Her şey yolunda gitseydi yani eskisi gibi gitseydi bu şaşkınlık asla yaşanmayacaktı. Kuralı bozan bunca kontrol edilme çabasına, bunca müdahaleye rağmen zapturapt altına alınamayan toplum ve onun ne yönde ilerleyeceğine dair kestirmelerin yanlış çıkmasıdır.

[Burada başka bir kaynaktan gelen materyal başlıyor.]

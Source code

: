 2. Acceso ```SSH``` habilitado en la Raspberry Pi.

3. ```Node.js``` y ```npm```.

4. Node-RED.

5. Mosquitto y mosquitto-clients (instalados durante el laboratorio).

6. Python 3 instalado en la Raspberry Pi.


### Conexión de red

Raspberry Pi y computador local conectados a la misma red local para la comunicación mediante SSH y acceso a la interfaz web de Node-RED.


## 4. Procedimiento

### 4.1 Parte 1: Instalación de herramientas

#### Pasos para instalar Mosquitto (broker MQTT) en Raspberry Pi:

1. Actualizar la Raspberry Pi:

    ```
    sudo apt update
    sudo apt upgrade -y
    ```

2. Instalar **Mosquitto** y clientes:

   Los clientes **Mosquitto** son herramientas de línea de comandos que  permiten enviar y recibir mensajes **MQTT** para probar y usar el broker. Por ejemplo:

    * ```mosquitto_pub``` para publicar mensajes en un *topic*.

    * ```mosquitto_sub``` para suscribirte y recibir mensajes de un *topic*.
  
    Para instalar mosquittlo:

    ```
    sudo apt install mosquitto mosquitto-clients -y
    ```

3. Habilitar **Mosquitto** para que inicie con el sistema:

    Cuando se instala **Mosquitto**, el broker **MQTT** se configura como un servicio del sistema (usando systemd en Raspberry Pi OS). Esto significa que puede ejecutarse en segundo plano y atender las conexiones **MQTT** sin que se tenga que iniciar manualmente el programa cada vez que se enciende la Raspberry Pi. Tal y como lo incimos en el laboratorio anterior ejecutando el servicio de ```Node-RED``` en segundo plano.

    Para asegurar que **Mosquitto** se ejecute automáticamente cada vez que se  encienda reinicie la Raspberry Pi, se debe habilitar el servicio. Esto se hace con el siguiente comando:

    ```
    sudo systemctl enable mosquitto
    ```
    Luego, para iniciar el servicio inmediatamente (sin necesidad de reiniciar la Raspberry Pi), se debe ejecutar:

Batı’nın meseleye yaklaşımı belli varsayımlara dayanmaktadır: Bir; Türkiye kendi kültür coğrafyasından uzaklaştırılıp belli bağımlılık ilişkileri üzerinden Batı’ya bağlı hale getirilirse, kontrolde tutulursa, Ortadoğu’dan Türk dünyasına kadar geniş bir coğrafya üzerinde kurulacak hegemonya için bir engel olmaktan çıkacağı gibi, bu coğrafyalarda yaşayan toplumların uysallaştırılması da kolaylaşmış olur. İki, Türkiye Batı’nın liberal değerlerine bağlı tutulursa, bütün Müslüman halklar için ‘Batılılaşma bir model olarak’ vesayet ilişkilerinin yaygınlaştırılması bakımından başarılı bir örnek olabilir.
Türkiye’nin hamlesi
Burada esas rol içeridekilere düşmektedir. Birinci aşamada Batı’nın kontrolünü sağlamak için, Türkiye’nin Batıcı kadroları önce kendi halklarının kültürünü tasfiye etmeye girişerek işe başlayacaklardır. Halkın hiçbir siyasi değerinin olmadığı bir dönemde yani demokrasi öncesi zaman diliminde, bu politikaların acımasızca uygulandığını bugün hemen hemen herkes kabul etmektedir. Demokratikleşme konusunda atılan ilk adımın, yani çok partili hayata geçişin bir yönüyle ‘zoraki kültür değişmelerini’ imkânsız kıldığı ortadadır, bu durumda yapılacak şey militer ve bürokratik kadrolar vasıtasıyla daha da önemlisi, militarist ideolojinin baskısıyla Batı kontrolünün sağlanmasıdır ki bu ikinci aşamadır.
Üçüncü aşama, askeri darbe ve müdahalelerle iki binli yıllara kadar Batı vesayetinde tutulan Türkiye’ye moda tabirle yeni bir yol haritasının sunulmasıdır: Avrupa Birliği’ne üyelik süreci. Bu bir takvime bağlanmasa da kısım kısım açılan müzakerelerle ‘AB vesayetinde bir demokratikleşme paketinin’ uygulandığının ve bunun ülkeyi sonunda Batılı ‘liberal-demokrat’ bir toplum haline getireceği söylenmiştir.
Bu yol haritasının uygulayıcıları yani siyasi kadrosu kimdir, daha önemlisi toplumsal kadrosunu kimler oluşturmaktadır? Bu politikaların, yol haritasını hazırlayanların düşüncesinde “bu projenin siyasi kadrosu, Batıcı bürokratlar, militarist ideolojinin savunucuları, aydınlar, medya çevreleri, akademik kadrolar ve elbette ki Batı kapitalizmine bağımlı Türkiye sermayesidir.”
Onlar AB gözetiminde kendilerinden beklenen bitmek tükenmek bilmeyen reform adı altında birçok düzenleme yaparak adım adım Türkiye’yi ‘Batı’ya yaklaştırmaya’ çalışacaklardır.
Batı’nın yol haritası
Gerçek hiç de böyle değildir. Batının içerdeki müttefikleri, Türkiye’yi demokrasiye değil, kendi zümresel konumlarını ve dünya görüşlerini otoriter bir anlayışla güçlendirmeye çalıştıkça, ‘elitlerin otoriterizmi’ne karşı toplumun tepkisi yükselmiş bulunmaktadır. Bilhassa iki binli yıllardan itibaren meydana gelen sosyal yapı değişmelerinin yarattığı yeni talepler, ekonomide meydana gelen sıçramalar, Batıcı projenin kalıbı parçalamış “sivilleşme dinamiğiyle beslenen bir demokratikleşme ve ekonomik büyüme dalgası yükselmeye başlamıştır.”